Why Street Photography Is More Than Just People

Why Street Photography Is More Than Just People

What’s poppin people? It’s Dante, currently out on the streets of Philadelphia—walking down Samson Street, observing angles, textures, and thinking about something important:

Why you should photograph more than just people in your street photography.


Infinite Novelty on Familiar Streets

When I’m out photographing, I don’t just look for people. I look at infrastructure, buildings, abandoned lots, and how things change. Like today—there’s the Blue Cross building in the background, and I’m using a fence to frame it in a new way.

It becomes a fun challenge:
How can I frame the same thing over and over and still find novelty?

That’s what street photography is to me.

“Find infinite complexity in the street—even when it feels mundane.”


Perspective Is Everything

Sometimes photography feels like a chore. But that’s only if you walk the same lane every day without looking deeper.
Hold your camera differently. Use:

  • High vantage points
  • Low angles
  • Frames within frames

Unlocking new visual perspectives unlocks mental ones too.


Go Slow. Feel the Ground.

I walk in Vibram FiveFingers ELX.
Barefoot-style. Minimal. Intentional.

“When you walk barefoot, you slow down. You feel the ground. And when you feel the ground, you start to notice textures—on the walls, on the streets, everywhere.”

Photography becomes tactile.
It’s not just light and shadow—it’s texture.

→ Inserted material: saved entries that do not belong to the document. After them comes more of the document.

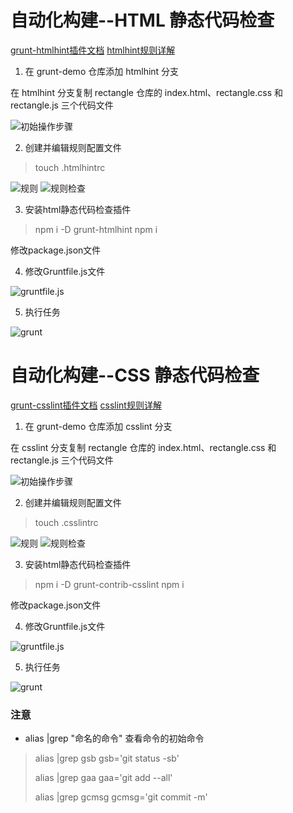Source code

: # 自动化构建--HTML 静态代码检查

[grunt-htmlhint插件文档](https://www.npmjs.com/package/grunt-htmlhint)
[htmlhint规则详解](https://segmentfault.com/a/1190000013276858)


1. 在 grunt-demo 仓库添加 htmlhint 分支

在 htmlhint 分支复制 rectangle 仓库的 index.html、rectangle.css 和 rectangle.js 三个代码文件

![初始操作步骤](../image/htmlhint.png)

2. 创建并编辑规则配置文件 

> touch .htmlhintrc

![规则](../image/htmlhint01.png)
![规则检查](../image/htmlhint02.png)

3. 安装html静态代码检查插件

> npm i -D grunt-htmlhint 
> npm i

修改package.json文件

4. 修改Gruntfile.js文件

![gruntfile.js](../image/htmlhint03.png)

5. 执行任务

![grunt](../image/htmlhint04.png)

# 自动化构建--CSS 静态代码检查

[grunt-csslint插件文档](https://www.npmjs.com/package/grunt-contrib-csslint)
[csslint规则详解](https://github.com/CSSLint/csslint/wiki/Rules)


1. 在 grunt-demo 仓库添加 csslint 分支

在 csslint 分支复制 rectangle 仓库的 index.html、rectangle.css 和 rectangle.js 三个代码文件

![初始操作步骤](../image/csslint.png)

2. 创建并编辑规则配置文件 

> touch .csslintrc

![规则](../image/htmlhint01.png)
![规则检查](../image/htmlhint02.png)

3. 安装html静态代码检查插件

> npm i -D grunt-contrib-csslint 
> npm i

修改package.json文件

4. 修改Gruntfile.js文件

![gruntfile.js](../image/htmlhint03.png)

5. 执行任务

![grunt](../image/htmlhint04.png)


### 注意

- alias |grep "命名的命令"  查看命令的初始命令
> alias |grep gsb
> gsb='git status -sb'
> 
> alias |grep gaa
> gaa='git add --all'
>
> alias |grep gcmsg
> gcmsg='git commit -m'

Black and White to Abstract Reality

When I shoot in black and white, I strip the world of color and:

“Achieve more novelty by abstracting reality.”

It forces me to pay closer attention—to texture, to form, to feeling.

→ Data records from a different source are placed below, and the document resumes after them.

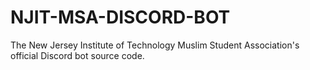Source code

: # NJIT-MSA-DISCORD-BOT

The New Jersey Institute of Technology Muslim Student Association's official Discord bot source code.
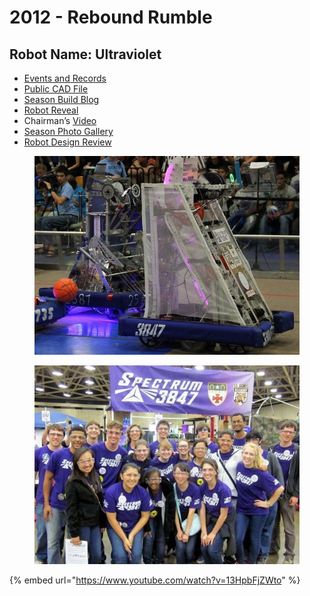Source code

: # 2012 - Rebound Rumble

## Robot Name: Ultraviolet <a href="#robot-name-ultraviolet" id="robot-name-ultraviolet"></a>

* [Events and Records](https://www.thebluealliance.com/team/3847/2012)
* [Public CAD File](https://grabcad.com/library/2012-3847-spectrum-1)
* [Season Build Blog](http://blog.spectrum3847.org/2012/01/kickoff-2012.html)
* [Robot Reveal](https://youtu.be/RjEysDheZDk)
* Chairman’s [Video](https://youtu.be/bNlWIpCxjE4)
* [Season Photo Gallery](https://photos.spectrum3847.org/2012-FRC)
* [Robot Design Review](https://youtu.be/ZLigFMn2eyk)

<figure><img src="../.gitbook/assets/image (3) (1) (1) (1).png" alt="" width="504"><figcaption></figcaption></figure>

<figure><img src="../.gitbook/assets/image (1) (1) (1) (1) (1) (1).png" alt="" width="448"><figcaption></figcaption></figure>



{% embed url="https://www.youtube.com/watch?v=13HpbFjZWto" %}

If you’re curious about how I shoot:
👉 Visit dantesisofo.com and check the Start Here page for my Ultimate Ricoh GR Guide.

Or catch videos on
🎥 youtube.com/streetphotography


Expand Your Visual Diet

We often limit ourselves because we’ve studied photo books or modern trends too much. But:

Follow your curiosity, not the crowd.

  • Tinker with compositions.
  • Play with angles.
  • Don’t take it so seriously.

Change the Street, Change Your Brain

There’s real science to this:

“Walking new streets rewires your brain. It builds new neural pathways.”

Even just switching sides of the street opens up a fresh perspective. The mundane becomes new.


Make Something Out of Nothing

Lately, I’ve been moving beyond candid people shots—photographing:

  • Walls
  • Decay
  • Random textures
  • Writing on the ground

“I’m trying to make something out of nothing. That’s more fun.”


Each Shutter Click Is Life Affirmation

The goal isn’t perfection. It’s to press the shutter.
To say yes to life.

“Each click is a question. Each photo is curiosity. That’s the cycle.”

This process:

  1. Increases your curiosity
  2. Produces more work
  3. Documents your growth

That’s the journey.


Photography Is Physical

Street photography demands presence.
It requires you to:

  • Walk
  • Observe
  • Move your body
  • Adjust your angles
  • Compose with your hands, eyes, and intuition

“The camera becomes an extension of your body.”


Flow, Bliss, and Subconscious Seeing

When you move, you enter the flow state.
In that state, you:

  • Find joy
  • Reflect your inner feeling into the photo
  • Photograph from the emotional, not just the visual

“Follow what makes you enthusiastic. That’s where you find truth.”


Remain an Amateur

I want to stay an amateur.
I never want to feel like I’ve “done it all.”

“Each day is day one. Each photo could be my last.”

That gratitude changes everything.
It makes each shutter click feel sacred.


Your Next Photo Is Your Best Photo

Forget yesterday’s photo. It’s over.
The only one that matters?

Your next photo.


Mortality and Meaning

Sometimes I photograph decay—like textures fading on a wall. It reminds me:

“I, too, am a finite flesh creature. I cut, I bleed. I lust. I feel sorrow. I am imperfect.”

And that’s okay.

“Maybe you can’t live forever—but at least you can make a photograph.”


Final Thought: Photograph Through Your Life

So here’s the message:

  • Don’t overthink it.
  • Don’t wait for the perfect subject.
  • Don’t plan too much.

“Just take your camera for the ride and snapshot your way through life.”

Walk aimlessly. Embrace the unknown.
And maybe—just maybe—you’ll put some order into the chaos and make something beautiful.